Is the 3rd better? I feel it is and allows for intended meaning.

1- ACTIONS AFTER DIALOGUE

'Do not lose hope, the day is yet young my sleepy chicas.' I regarded the non-committal air of resignation before me. A fidgety Norman Dive two rows back was frowning at me.

'Stick to Science if I was you Mr Newman.' A loud interjection came from a group in the far corner.

'Is Dive still that trombone thing Sir?' I spied who appeared to be the central figure, a surly boy called Feakins.

'I’m the trumpet ain’t I?' Dive answered.

2- ACTIONS BEFORE DIALOGUE

'Do not lose hope, the day is yet young my sleepy chicas.'

I regarded the non-committal air of resignation before me.
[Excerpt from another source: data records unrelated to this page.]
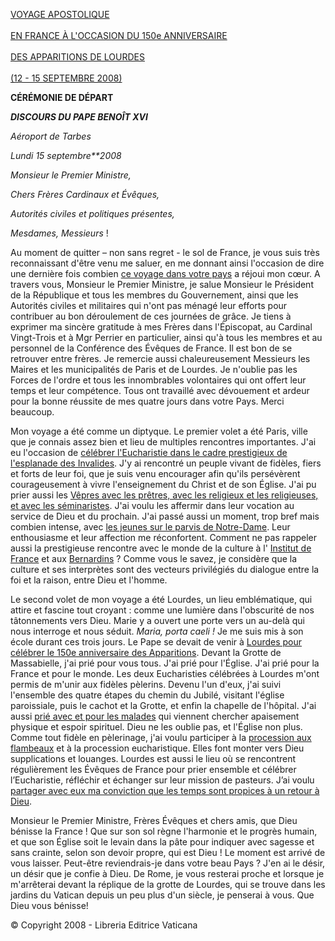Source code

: [VOYAGE APOSTOLIQUE \
\
EN FRANCE À L'OCCASION DU 150e ANNIVERSAIRE \
\
DES APPARITIONS DE LOURDES\
\
(12 - 15 SEPTEMBRE 2008)](/content/benedict-xvi/fr/travels/2008/index_francia.html)

**CÉRÉMONIE DE DÉPART**

***DISCOURS DU PAPE BENOÎT XVI***

*Aéroport de Tarbes*

*Lundi 15 septembre**2008*

*Monsieur le Premier Ministre,*

*Chers Frères Cardinaux et Évêques,*

*Autorités civiles et politiques présentes,*

*Mesdames, Messieurs* !

Au moment de quitter – non sans regret - le sol de France, je vous suis très reconnaissant d'être venu me saluer, en me donnant ainsi l'occasion de dire une dernière fois combien [ce voyage dans votre pays](/content/benedict-xvi/fr/travels/2008/index_francia.html) a réjoui mon cœur. A travers vous, Monsieur le Premier Ministre, je salue Monsieur le Président de la République et tous les membres du Gouvernement, ainsi que les Autorités civiles et militaires qui n'ont pas ménagé leur efforts pour contribuer au bon déroulement de ces journées de grâce. Je tiens à exprimer ma sincère gratitude à mes Frères dans l'Épiscopat, au Cardinal Vingt-Trois et à Mgr Perrier en particulier, ainsi qu'à tous les membres et au personnel de la Conférence des Évêques de France. Il est bon de se retrouver entre frères. Je remercie aussi chaleureusement Messieurs les Maires et les municipalités de Paris et de Lourdes. Je n'oublie pas les Forces de l'ordre et tous les innombrables volontaires qui ont offert leur temps et leur compétence. Tous ont travaillé avec dévouement et ardeur pour la bonne réussite de mes quatre jours dans votre Pays. Merci beaucoup.

Mon voyage a été comme un diptyque. Le premier volet a été Paris, ville que je connais assez bien et lieu de multiples rencontres importantes. J'ai eu l'occasion de [célébrer l'Eucharistie dans le cadre prestigieux de l'esplanade des Invalides](/content/benedict-xvi/fr/homilies/2008/documents/hf_ben-xvi_hom_20080913_parigi-esplanade.html). J'y ai rencontré un peuple vivant de fidèles, fiers et forts de leur foi, que je suis venu encourager afin qu'ils persévèrent courageusement à vivre l'enseignement du Christ et de son Église. J'ai pu prier aussi les [Vêpres avec les prêtres, avec les religieux et les religieuses, et avec les séminaristes](/content/benedict-xvi/fr/homilies/2008/documents/hf_ben-xvi_hom_20080912_parigi-vespri.html). J'ai voulu les affermir dans leur vocation au service de Dieu et du prochain. J'ai passé aussi un moment, trop bref mais combien intense, avec [les jeunes sur le parvis de Notre-Dame](/content/benedict-xvi/fr/speeches/2008/september/documents/hf_ben-xvi_spe_20080912_parigi-giovani.html). Leur enthousiasme et leur affection me réconfortent. Comment ne pas rappeler aussi la prestigieuse rencontre avec le monde de la culture à l' [Institut de France](/content/benedict-xvi/fr/speeches/2008/september/documents/hf_ben-xvi_spe_20080913_parigi-institut-de-france.html) et aux [Bernardins](/content/benedict-xvi/fr/speeches/2008/september/documents/hf_ben-xvi_spe_20080912_parigi-cultura.html) ? Comme vous le savez, je considère que la culture et ses interprètes sont des vecteurs privilégiés du dialogue entre la foi et la raison, entre Dieu et l'homme.

Le second volet de mon voyage a été Lourdes, un lieu emblématique, qui attire et fascine tout croyant : comme une lumière dans l'obscurité de nos tâtonnements vers Dieu. Marie y a ouvert une porte vers un au-delà qui nous interroge et nous séduit. *Maria, porta caeli !* Je me suis mis à son école durant ces trois jours. Le Pape se devait de venir à [Lourdes pour célébrer le 150e anniversaire des Apparitions](/content/benedict-xvi/fr/homilies/2008/documents/hf_ben-xvi_hom_20080914_lourdes-apparizioni.html). Devant la Grotte de Massabielle, j'ai prié pour vous tous. J'ai prié pour l'Église. J'ai prié pour la France et pour le monde. Les deux Eucharisties célébrées à Lourdes m'ont permis de m'unir aux fidèles pèlerins. Devenu l'un d'eux, j'ai suivi l'ensemble des quatre étapes du chemin du Jubilé, visitant l'église paroissiale, puis le cachot et la Grotte, et enfin la chapelle de l'hôpital. J'ai aussi [prié avec et pour les malades](/content/benedict-xvi/fr/homilies/2008/documents/hf_ben-xvi_hom_20080915_lourdes-malati.html) qui viennent chercher apaisement physique et espoir spirituel. Dieu ne les oublie pas, et l'Église non plus. Comme tout fidèle en pèlerinage, j'ai voulu participer à la [procession aux flambeaux](/content/benedict-xvi/fr/homilies/2008/documents/hf_ben-xvi_hom_20080913_lourdes-processione.html) et à la procession eucharistique. Elles font monter vers Dieu supplications et louanges. Lourdes est aussi le lieu où se rencontrent régulièrement les Évêques de France pour prier ensemble et célébrer l’Eucharistie, réfléchir et échanger sur leur mission de pasteurs. J’ai voulu [partager avec eux ma conviction que les temps sont propices à un retour à Dieu](/content/benedict-xvi/fr/speeches/2008/september/documents/hf_ben-xvi_spe_20080914_lourdes-vescovi.html).

Monsieur le Premier Ministre, Frères Évêques et chers amis, que Dieu bénisse la France ! Que sur son sol règne l'harmonie et le progrès humain, et que son Église soit le levain dans la pâte pour indiquer avec sagesse et sans crainte, selon son devoir propre, qui est Dieu ! Le moment est arrivé de vous laisser. Peut-être reviendrais-je dans votre beau Pays ? J'en ai le désir, un désir que je confie à Dieu. De Rome, je vous resterai proche et lorsque je m'arrêterai devant la réplique de la grotte de Lourdes, qui se trouve dans les jardins du Vatican depuis un peu plus d'un siècle, je penserai à vous. Que Dieu vous bénisse!

© Copyright 2008 - Libreria Editrice Vaticana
A fidgety Norman Dive two rows back was frowning at me. 'Stick to Science if I was you Mr Newman.'

A loud interjection came from a group in the far corner. 'Is Dive still that trombone thing Sir?'

I spied who appeared to be the central figure, a surly boy called Feakins. 'I’m the trumpet ain’t I?' Dive answered.

[3- BEORE AND AFTER DEPENDENT ON CONTEXT]

'Do not lose hope, the day is yet young my sleepy chicas.' I regarded the non-committal air of resignation before me.

A fidgety Norman Dive two rows back was frowning at me. 'Stick to Science if I was you Mr Newman.'

A loud interjection came from a group in the far corner. 'Is Dive still that trombone thing Sir?' I spied who appeared to be the central figure, a surly boy called Feakins.

'I’m the trumpet ain’t I?' Dive answered.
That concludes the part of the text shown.